Friday, December 31, 2010
Newsflash
Tuesday, December 28, 2010
Alter Ego
Tuesday, December 21, 2010
Inked
Saturday, December 18, 2010
Paint With All the Colors of The Pantone Rainbow
So the other day I had the pleasure [read: distaste] of dining with my charming younger sister. My sister Vivian wants to be a doctor. She, along with all the lovely people who want to be lawyers, businessmen, school teachers, journalists, electricians, and a whole array of other professions make up a huge bulk of people necessary to operate our society. And these lovely people, to whom I am very thankful for because I owe them various elements of my life, generally believe that things like color, fabric, and silhouette are completely banal and stupid.

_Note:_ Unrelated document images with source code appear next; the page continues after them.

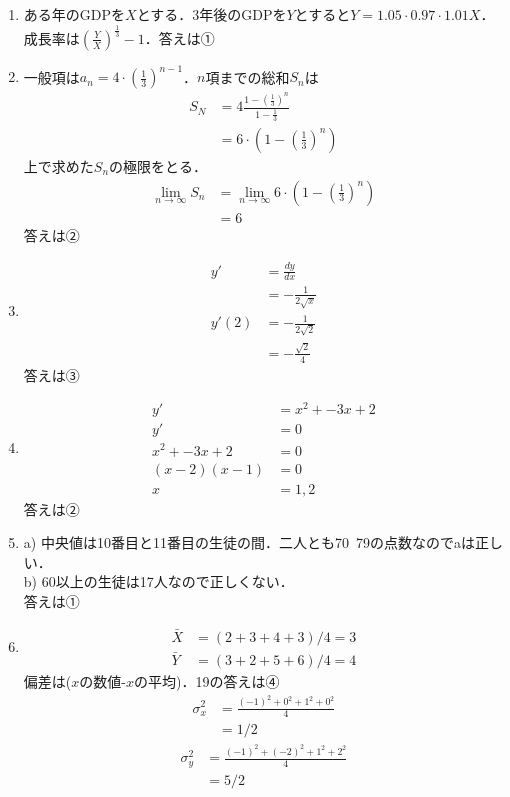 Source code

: \documentclass{ltjsarticle}
\begin{document}
\begin{enumerate}
  \item [設問11] ある年のGDPを$X$とする．3年後のGDPを$Y$とすると$Y=1.05 \cdot 0.97 \cdot 1.01　X$．成長率は$(\frac{Y}{X})^{\frac{1}{3}}-1$．答えは①
  \item [設問12] 一般項は$a_n = 4 \cdot (\frac{1}{3})^{n-1}$．$n$項までの総和$S_n$は
  \begin{align*}
    S_N &= 4\frac{1-(\frac{1}{3})^n}{1-\frac{1}{3}} \\
    &= 6\cdot (1-(\frac{1}{3})^n)
  \end{align*}
  上で求めた$S_n$の極限をとる．
  \begin{align*}
    \lim_{n\to \infty} S_n &= \lim_{n\to \infty} 6\cdot (1-(\frac{1}{3})^n) \\
    &= 6
  \end{align*}
  答えは②

  \item [設問14] 
  \begin{align}
    y' &= \frac{dy}{dx} \\
    &= -\frac{1}{2\sqrt{x}} \\
    y'(2) &= -\frac{1}{2\sqrt{2}} \\
    &= -\frac{\sqrt{2}}{4}
  \end{align}
  答えは③

  \item [設問15]
  \begin{align*}
    y' &= x^2+-3x+2 \\
    y' &= 0 \\
    x^2+-3x+2 &= 0 \\
    (x-2)(x-1) &= 0 \\
    x &= 1, 2
  \end{align*}
  答えは②

  \item [設問17]
  a) 中央値は10番目と11番目の生徒の間．二人とも70~79の点数なのでaは正しい．\\
  b) 60以上の生徒は17人なので正しくない．\\
  答えは①

  \item [設問18-22]
  \begin{align*}
    \bar{X} &= (2+3+4+3)/4 =3 \\
    \bar{Y} &= (3+2+5+6)/4 =4
  \end{align*}
  偏差は($x$の数値-$x$の平均)．19の答えは④
  \begin{align}
    \sigma^{2}_{x} &= \frac{(-1)^2+0^2+1^2+0^2}{4}\\
    &= 1/2
  \end{align}
  \begin{align}
    \sigma^{2}_{y} &= \frac{(-1)^2+(-2)^2+1^2+2^2}{4}\\
    &= 5/2
  \end{align}
  

\end{enumerate}
\end{document}
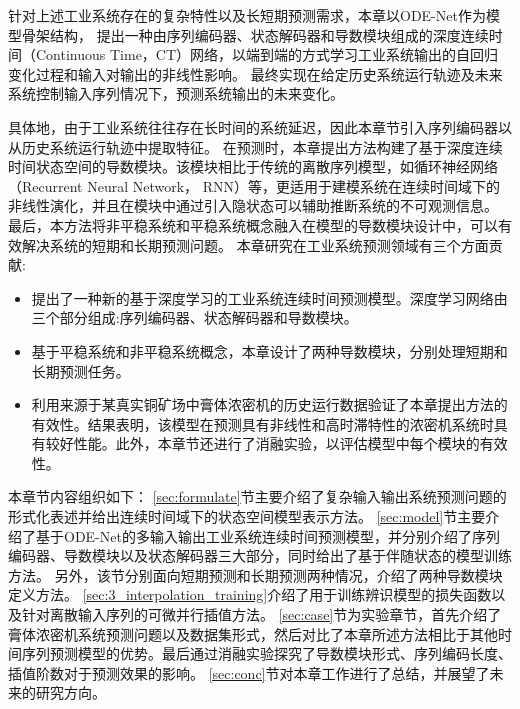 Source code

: 针对上述工业系统存在的复杂特性以及长短期预测需求，本章以ODE-Net作为模型骨架结构，
提出一种由序列编码器、状态解码器和导数模块组成的深度连续时间（Continuous Time，CT）网络，以端到端的方式学习工业系统输出的自回归变化过程和输入对输出的非线性影响。
最终实现在给定历史系统运行轨迹及未来系统控制输入序列情况下，预测系统输出的未来变化。

具体地，由于工业系统往往存在长时间的系统延迟，因此本章节引入序列编码器以从历史系统运行轨迹中提取特征。
在预测时，本章提出方法构建了基于深度连续时间状态空间的导数模块。该模块相比于传统的离散序列模型，如循环神经网络（Recurrent Neural Network， RNN）等，更适用于建模系统在连续时间域下的非线性演化，并且在模块中通过引入隐状态可以辅助推断系统的不可观测信息。
最后，本方法将非平稳系统和平稳系统概念融入在模型的导数模块设计中，可以有效解决系统的短期和长期预测问题。
本章研究在工业系统预测领域有三个方面贡献:
\begin{itemize}
\item 提出了一种新的基于深度学习的工业系统连续时间预测模型。深度学习网络由三个部分组成:序列编码器、状态解码器和导数模块。
\item 基于平稳系统和非平稳系统概念，本章设计了两种导数模块，分别处理短期和长期预测任务。
\item 利用来源于某真实铜矿场中膏体浓密机的历史运行数据验证了本章提出方法的有效性。结果表明，该模型在预测具有非线性和高时滞特性的浓密机系统时具有较好性能。此外，本章节还进行了消融实验，以评估模型中每个模块的有效性。
\end{itemize}

本章节内容组织如下：
\ref{sec:formulate}节主要介绍了复杂输入输出系统预测问题的形式化表述并给出连续时间域下的状态空间模型表示方法。
\ref{sec:model}节主要介绍了基于ODE-Net的多输入输出工业系统连续时间预测模型，并分别介绍了序列编码器、导数模块以及状态解码器三大部分，同时给出了基于伴随状态的模型训练方法。
另外，该节分别面向短期预测和长期预测两种情况，介绍了两种导数模块定义方法。
\ref{sec:3_interpolation_training}介绍了用于训练辨识模型的损失函数以及针对离散输入序列的可微并行插值方法。
\ref{sec:case}节为实验章节，首先介绍了膏体浓密机系统预测问题以及数据集形式，然后对比了本章所述方法相比于其他时间序列预测模型的优势。最后通过消融实验探究了导数模块形式、序列编码长度、插值阶数对于预测效果的影响。
\ref{sec:conc}节对本章工作进行了总结，并展望了未来的研究方向。

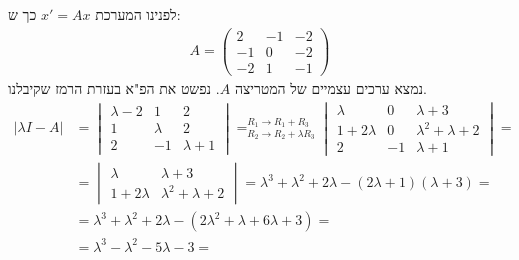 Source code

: \documentclass{article}
\DeclareMathOperator*{\equals}{=}
\begin{document}
לפנינו המערכת $x'=Ax$ כך ש:
\begin{align*}
    A=\begin{pmatrix}
          2  & -1 & -2 \\
          -1 & 0  & -2 \\
          -2 & 1  & -1
      \end{pmatrix}
\end{align*}
נמצא ערכים עצמיים של המטריצה $A$. נפשט את הפ"א בעזרת הרמז שקיבלנו.
\begin{align*}
    |\lambda I -A| & =\begin{vmatrix}
                          \lambda-2 & 1       & 2         \\
                          1         & \lambda & 2         \\
                          2         & -1      & \lambda+1
                      \end{vmatrix}\equals^{R_1\rightarrow R_1+R_3}_{R_2\rightarrow R_2+\lambda R_3} \begin{vmatrix}
                                                                                                         \lambda    & 0  & \lambda+3           \\
                                                                                                         1+2\lambda & 0  & \lambda^2+\lambda+2 \\
                                                                                                         2          & -1 & \lambda+1
                                                                                                     \end{vmatrix} = \\
                   & = \begin{vmatrix}
                           \lambda    & \lambda+3           \\
                           1+2\lambda & \lambda^2+\lambda+2
                       \end{vmatrix} = \lambda^3+\lambda^2+2\lambda - (2\lambda+1)(\lambda+3) =                                            \\
                   & = \lambda^3+\lambda^2+2\lambda - (2\lambda^2+\lambda+6\lambda+3)=                                                     \\
                   & = \lambda^3-\lambda^2-5\lambda-3 =                                                                                    \\

\end{align*}
\end{document}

Well, please, let me assure you, Vivian. First of all, I did not singlehandedly makeup color forecasting, trend forecasting, or marketing as you seem to believe. Believe me, you and I both would be much happier if I actually had. You and the whole world can laugh all you want when I say Honeysuckle is the color of the year. It must be very funny for people to pay over $4,000 for the color swatches for just one set of color books. For just now-then just rebuy them when new colors and color reports emerge.
Is that funny to you Vivian? Because $4,000 multiplied by every makeup brand, by every interior furniture company, by every lingerie company, by every car company, by every diaper company, by every... do I need to go on? [Sorry, multiply all that by every one of their international counterparts, by all the other countless services offered by Pantone, by all the other color forecasting systems out there.] Does color still seem trivial, because it seems like color is making a lot more fucking money than you are, now isn't it?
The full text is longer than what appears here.